3.3.1. The name attribute

Each distinct service has a separate stanza within the configuration file, using the plugin name. Considering the apache monitoring plugin (which monitors an Apache HTTP webserver) as an example, one can monitor multiple Apache webservers with several separate [apache] stanzas: one for each monitoring target. To illustrate this, the following configuration describes how to monitor an intranet web server and an external web server.

[apache]
 name = external-webserver
 host = www.example.org

[apache]
 name = internal-webserver
 host = www.intranet.example.org

Each target must have a unique name. It is possible to specify the name a target will adopt with the name attribute (as in the above example). If no name attribute is given, the target take the name of the plugin by default. However, since all names must be unique, only one target can adopt the default name: all subsequent targets (from this plugin) must have their name specified explicitly using the name attribute.

Although specifying a name is optional, it is often useful to set a name explicitly (preferably to something meaningful). Simple configuration files will work fine without explicitly specifying target names, whilst configuration files describing more complex monitoring requirements will likely fail unless they have explicitly named targets.

If there is an ambiguity (due to different targets having the same name) MonAMI will attempt to monitor as much as possible (to “degrade gracefully”) but some loss of functionality is inevitable.

3.3.2. The cache attribute

Acquiring the current status of a service will inevitably take resources (such as CPU time and perhaps disk space) away from the service. For some services this effort is minimal, for others it is more substantial. Whatever the burden, there will be some monitoring frequency above which monitoring will impact strongly on service provision.

To prevent overloading a service, the results from querying a service are stored within MonAMI for a period. If there is a subsequent request for the current state of the target within that period then the stored results are used rather than directly querying the underlying service: the results are cached.

The cache retention period is adjustable for each target and can be set with the cache attribute. The cache attribute value is the time for which data is retained, or (equivalently) the guaranteed minimum time between successive queries to the underlying service.

The value is specified using the standard time-interval notation: one or more numbers each followed by a single letter modifier. The modifiers are s, m, h and d for seconds, minutes, hours and days respectively. If a qualifier is omitted, seconds is assumed. The total cache retention period is the sum of the time. For example 5m 10s is five minutes and ten seconds and is equivalent to specifying 310.

In the following example configuration file, the MySQL queries are cached for a minute whilst the Apache queries are cached for 2 seconds:

[apache]
 host = www.example.org
 cache = 2

[mysql]
 host = mysql-serv.example.org
 user = monami
 password = monami-secret
 cache = 1m

If no cache retention period is specified, a default value of one second is used. Since MonAMI operates at the granularity of one second, there is apparently no effect on individual monitoring activity, yet we ensure that targets are queried no more often than once a second.

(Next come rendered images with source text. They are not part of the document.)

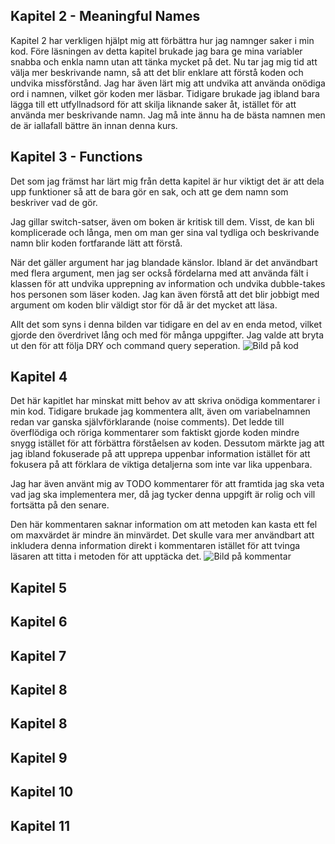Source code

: 
## Kapitel 2 - Meaningful Names
Kapitel 2 har verkligen hjälpt mig att förbättra hur jag namnger saker i min kod. Före läsningen av detta kapitel brukade jag bara ge mina variabler snabba och enkla namn utan att tänka mycket på det. Nu tar jag mig tid att välja mer beskrivande namn, så att det blir enklare att förstå koden och undvika missförstånd. Jag har även lärt mig att undvika att använda onödiga ord i namnen, vilket gör koden mer läsbar. Tidigare brukade jag ibland bara lägga till ett utfyllnadsord för att skilja liknande saker åt, istället för att använda mer beskrivande namn. Jag må inte ännu ha de bästa namnen men de är iallafall bättre än innan denna kurs.

## Kapitel 3 - Functions
Det som jag främst har lärt mig från detta kapitel är hur viktigt det är att dela upp funktioner så att de bara gör en sak, och att ge dem namn som beskriver vad de gör.

Jag gillar switch-satser, även om boken är kritisk till dem. Visst, de kan bli komplicerade och långa, men om man ger sina val tydliga och beskrivande namn blir koden fortfarande lätt att förstå.

När det gäller argument har jag blandade känslor. Ibland är det användbart med flera argument, men jag ser också fördelarna med att använda fält i klassen för att undvika upprepning av information och undvika dubble-takes hos personen som läser koden. Jag kan även förstå att det blir jobbigt med argument om koden blir väldigt stor för då är det mycket att läsa.

Allt det som syns i denna bilden var tidigare en del av en enda metod, vilket gjorde den överdrivet lång och med för många uppgifter. Jag valde att bryta ut den för att följa DRY och command query seperation.
![Bild på kod](images/dry.png)

## Kapitel 4
Det här kapitlet har minskat mitt behov av att skriva onödiga kommentarer i min kod. Tidigare brukade jag kommentera allt, även om variabelnamnen redan var ganska självförklarande (noise comments). Det ledde till överflödiga och röriga kommentarer som faktiskt gjorde koden mindre snygg istället för att förbättra förståelsen av koden. Dessutom märkte jag att jag ibland fokuserade på att upprepa uppenbar information istället för att fokusera på att förklara de viktiga detaljerna som inte var lika uppenbara.

Jag har även använt mig av TODO kommentarer för att framtida jag ska veta vad jag ska implementera mer, då jag tycker denna uppgift är rolig och vill fortsätta på den senare. 

Den här kommentaren saknar information om att metoden kan kasta ett fel om maxvärdet är mindre än minvärdet. Det skulle vara mer användbart att inkludera denna information direkt i kommentaren istället för att tvinga läsaren att titta i metoden för att upptäcka det.
![Bild på kommentar](images/comment.png)
## Kapitel 5

## Kapitel 6

## Kapitel 7

## Kapitel 8 

## Kapitel 8

## Kapitel 9 

## Kapitel 10 

## Kapitel 11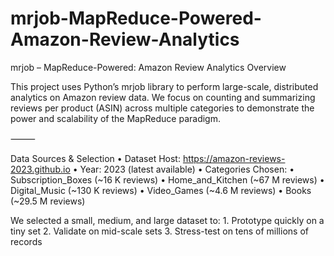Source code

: # mrjob-MapReduce-Powered-Amazon-Review-Analytics
mrjob – MapReduce-Powered: Amazon Review Analytics
Overview

This project uses Python’s mrjob library to perform large-scale, distributed analytics on Amazon review data. We focus on counting and summarizing reviews per product (ASIN) across multiple categories to demonstrate the power and scalability of the MapReduce paradigm.

⸻

Data Sources & Selection
	•	Dataset Host: https://amazon-reviews-2023.github.io
	•	Year: 2023 (latest available)
	•	Categories Chosen:
	•	Subscription_Boxes (~16 K reviews)
	•	Home_and_Kitchen (~67 M reviews)
	•	Digital_Music (~130 K reviews)
	•	Video_Games (~4.6 M reviews)
	•	Books (~29.5 M reviews)

We selected a small, medium, and large dataset to:
	1.	Prototype quickly on a tiny set
	2.	Validate on mid-scale sets
	3.	Stress-test on tens of millions of records
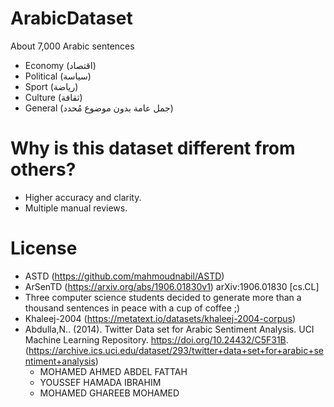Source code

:# ArabicDataset
 About 7,000 Arabic sentences
* Economy (اقتصاد)
* Political (سياسة)
* Sport (رياضة)
* Culture (ثقافة)
* General (جمل عامة بدون موضوع مُحدد)
# Why is this dataset different from others?
* Higher accuracy and clarity.
* Multiple manual reviews.
# License
* ASTD (https://github.com/mahmoudnabil/ASTD)
* ArSenTD (https://arxiv.org/abs/1906.01830v1) arXiv:1906.01830 [cs.CL]
* Three computer science students decided to generate more than a thousand sentences in peace with a cup of coffee ;)
* Khaleej-2004 (https://metatext.io/datasets/khaleej-2004-corpus)
* Abdulla,N.. (2014). Twitter Data set for Arabic Sentiment Analysis. UCI Machine Learning Repository. https://doi.org/10.24432/C5F31B. (https://archive.ics.uci.edu/dataset/293/twitter+data+set+for+arabic+sentiment+analysis)
   * MOHAMED AHMED ABDEL FATTAH
   * YOUSSEF HAMADA IBRAHIM
   * MOHAMED GHAREEB MOHAMED
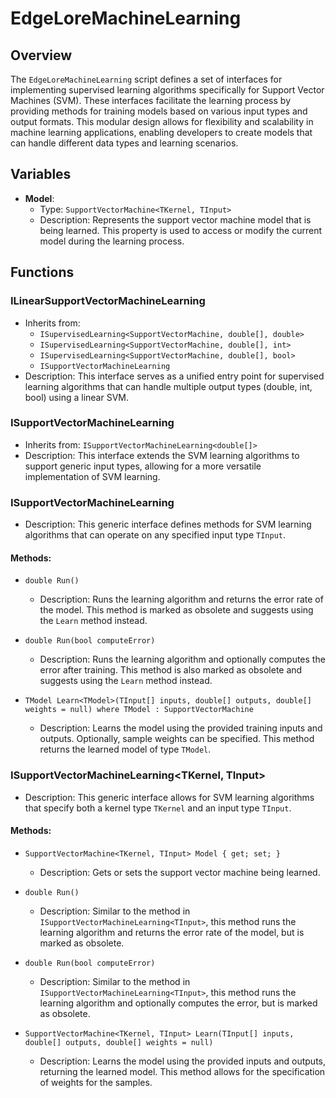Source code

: # EdgeLoreMachineLearning

## Overview
The `EdgeLoreMachineLearning` script defines a set of interfaces for implementing supervised learning algorithms specifically for Support Vector Machines (SVM). These interfaces facilitate the learning process by providing methods for training models based on various input types and output formats. This modular design allows for flexibility and scalability in machine learning applications, enabling developers to create models that can handle different data types and learning scenarios.

## Variables
- **Model**: 
  - Type: `SupportVectorMachine<TKernel, TInput>`
  - Description: Represents the support vector machine model that is being learned. This property is used to access or modify the current model during the learning process.

## Functions

### ILinearSupportVectorMachineLearning
- Inherits from:
  - `ISupervisedLearning<SupportVectorMachine, double[], double>`
  - `ISupervisedLearning<SupportVectorMachine, double[], int>`
  - `ISupervisedLearning<SupportVectorMachine, double[], bool>`
  - `ISupportVectorMachineLearning`
- Description: This interface serves as a unified entry point for supervised learning algorithms that can handle multiple output types (double, int, bool) using a linear SVM.

### ISupportVectorMachineLearning
- Inherits from: `ISupportVectorMachineLearning<double[]>`
- Description: This interface extends the SVM learning algorithms to support generic input types, allowing for a more versatile implementation of SVM learning.

### ISupportVectorMachineLearning<TInput>
- Description: This generic interface defines methods for SVM learning algorithms that can operate on any specified input type `TInput`.
  
#### Methods:
- `double Run()`
  - Description: Runs the learning algorithm and returns the error rate of the model. This method is marked as obsolete and suggests using the `Learn` method instead.
  
- `double Run(bool computeError)`
  - Description: Runs the learning algorithm and optionally computes the error after training. This method is also marked as obsolete and suggests using the `Learn` method instead.
  
- `TModel Learn<TModel>(TInput[] inputs, double[] outputs, double[] weights = null) where TModel : SupportVectorMachine`
  - Description: Learns the model using the provided training inputs and outputs. Optionally, sample weights can be specified. This method returns the learned model of type `TModel`.

### ISupportVectorMachineLearning<TKernel, TInput>
- Description: This generic interface allows for SVM learning algorithms that specify both a kernel type `TKernel` and an input type `TInput`.

#### Methods:
- `SupportVectorMachine<TKernel, TInput> Model { get; set; }`
  - Description: Gets or sets the support vector machine being learned.

- `double Run()`
  - Description: Similar to the method in `ISupportVectorMachineLearning<TInput>`, this method runs the learning algorithm and returns the error rate of the model, but is marked as obsolete.

- `double Run(bool computeError)`
  - Description: Similar to the method in `ISupportVectorMachineLearning<TInput>`, this method runs the learning algorithm and optionally computes the error, but is marked as obsolete.

- `SupportVectorMachine<TKernel, TInput> Learn(TInput[] inputs, double[] outputs, double[] weights = null)`
  - Description: Learns the model using the provided inputs and outputs, returning the learned model. This method allows for the specification of weights for the samples.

For many services, a one second cache retention time is too short and the cached data should be retained for longer; yet if the cache retention time is set for too long, transitory behaviour will not be detectable. A balance must be struck, which (most likely) will need some experimentation.

3.3.3. The map attribute

The map attribute describes how additional information is to be added to an incoming datatree. When a datatree is sent to a target that has one or more map attributes it is first processed to alter the incoming datatree. To the target, the additional metrics provided by map attributes are indistinguishable from those of the original datatree.

The map attribute values take the following form:

map = target metric : source

The value of target metric determines the name of the new metric and where it is to be stored. Any periods (.) within target metric will be interpreted as a path within the datatree. If the elements of the path do not exist, they are created as necessary, unless there is already a metric with the same name as a path element.

The source describes where the information for this new metric is to come from. The two possibilities are string-literals and specials.

String-literals are a string metric that never change: they have a fixed value independent of any monitoring activity. A string-literal starts and ends with a double-quote symbol (") and can have any content in between. Since MonAMI aims at providing monitoring information, the use of string literals is discouraged.

A special is something that provides some very basic information about the computer: sufficiently basic that providing the information via a plugin is unnecessary. A special is represented by its name contained in angle-brackets (< and >). The following specials are available:

FQDN

the Fully Qualified Domain Name of the machine. This is the full DNS name of the computer; for example, www.example.org.

The follow simple, stand-alone MonAMI configuration illustrates map attributes.

[null]

[sample]
 read = null
 write = snapshot
 interval = 1

[snapshot]
 filename = /tmp/monami-snapshot
 map = tests.string-literal.first : "this is a string-literal"
 map = tests.special.fqdn : <FQDN>
 map = tests.string-literal.second : "this is also a \
                   string-literal"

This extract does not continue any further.